**Exercise instructions:**
Each line below must be set down exactly as it stands.

**** Data to use ****

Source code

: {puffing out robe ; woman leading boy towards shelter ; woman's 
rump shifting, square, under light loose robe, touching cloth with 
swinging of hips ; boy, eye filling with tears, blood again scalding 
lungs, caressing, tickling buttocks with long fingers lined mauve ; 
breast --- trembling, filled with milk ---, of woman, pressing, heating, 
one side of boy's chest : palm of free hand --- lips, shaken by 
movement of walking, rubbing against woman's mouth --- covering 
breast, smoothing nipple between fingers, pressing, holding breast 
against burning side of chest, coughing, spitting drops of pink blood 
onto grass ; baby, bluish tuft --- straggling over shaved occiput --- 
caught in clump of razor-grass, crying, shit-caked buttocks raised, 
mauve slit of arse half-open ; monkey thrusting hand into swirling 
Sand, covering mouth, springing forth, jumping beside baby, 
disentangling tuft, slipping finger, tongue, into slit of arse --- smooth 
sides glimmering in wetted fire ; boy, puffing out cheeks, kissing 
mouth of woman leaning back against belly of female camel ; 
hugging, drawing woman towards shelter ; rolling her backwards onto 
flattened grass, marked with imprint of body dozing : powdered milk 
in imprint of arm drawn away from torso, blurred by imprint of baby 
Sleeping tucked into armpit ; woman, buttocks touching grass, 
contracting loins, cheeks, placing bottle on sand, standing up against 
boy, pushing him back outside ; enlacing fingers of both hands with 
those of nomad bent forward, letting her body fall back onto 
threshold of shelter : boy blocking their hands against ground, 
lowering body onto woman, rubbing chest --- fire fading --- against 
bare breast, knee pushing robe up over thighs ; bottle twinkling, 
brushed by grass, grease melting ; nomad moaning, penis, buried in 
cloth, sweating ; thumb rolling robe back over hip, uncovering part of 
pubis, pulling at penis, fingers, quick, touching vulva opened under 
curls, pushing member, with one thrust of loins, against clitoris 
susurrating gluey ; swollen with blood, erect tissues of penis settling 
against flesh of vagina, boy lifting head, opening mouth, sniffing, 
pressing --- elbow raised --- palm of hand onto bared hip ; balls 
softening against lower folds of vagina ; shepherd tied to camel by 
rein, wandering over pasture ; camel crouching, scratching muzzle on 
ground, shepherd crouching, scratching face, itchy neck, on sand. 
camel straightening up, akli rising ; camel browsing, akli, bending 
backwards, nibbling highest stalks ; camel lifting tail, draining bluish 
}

****

**Task output:**
Source code

: {puffing out robe ; woman leading boy towards shelter ; woman's 
rump shifting, square, under light loose robe, touching cloth with 
swinging of hips ; boy, eye filling with tears, blood again scalding 
lungs, caressing, tickling buttocks with long fingers lined mauve ; 
breast --- trembling, filled with milk ---, of woman, pressing, heating, 
one side of boy's chest : palm of free hand --- lips, shaken by 
movement of walking, rubbing against woman's mouth --- covering 
breast, smoothing nipple between fingers, pressing, holding breast 
against burning side of chest, coughing, spitting drops of pink blood 
onto grass ; baby, bluish tuft --- straggling over shaved occiput --- 
caught in clump of razor-grass, crying, shit-caked buttocks raised, 
mauve slit of arse half-open ; monkey thrusting hand into swirling 
Sand, covering mouth, springing forth, jumping beside baby, 
disentangling tuft, slipping finger, tongue, into slit of arse --- smooth 
sides glimmering in wetted fire ; boy, puffing out cheeks, kissing 
mouth of woman leaning back against belly of female camel ; 
hugging, drawing woman towards shelter ; rolling her backwards onto 
flattened grass, marked with imprint of body dozing : powdered milk 
in imprint of arm drawn away from torso, blurred by imprint of baby 
Sleeping tucked into armpit ; woman, buttocks touching grass, 
contracting loins, cheeks, placing bottle on sand, standing up against 
boy, pushing him back outside ; enlacing fingers of both hands with 
those of nomad bent forward, letting her body fall back onto 
threshold of shelter : boy blocking their hands against ground, 
lowering body onto woman, rubbing chest --- fire fading --- against 
bare breast, knee pushing robe up over thighs ; bottle twinkling, 
brushed by grass, grease melting ; nomad moaning, penis, buried in 
cloth, sweating ; thumb rolling robe back over hip, uncovering part of 
pubis, pulling at penis, fingers, quick, touching vulva opened under 
curls, pushing member, with one thrust of loins, against clitoris 
susurrating gluey ; swollen with blood, erect tissues of penis settling 
against flesh of vagina, boy lifting head, opening mouth, sniffing, 
pressing --- elbow raised --- palm of hand onto bared hip ; balls 
softening against lower folds of vagina ; shepherd tied to camel by 
rein, wandering over pasture ; camel crouching, scratching muzzle on 
ground, shepherd crouching, scratching face, itchy neck, on sand. 
camel straightening up, akli rising ; camel browsing, akli, bending 
backwards, nibbling highest stalks ; camel lifting tail, draining bluish 
}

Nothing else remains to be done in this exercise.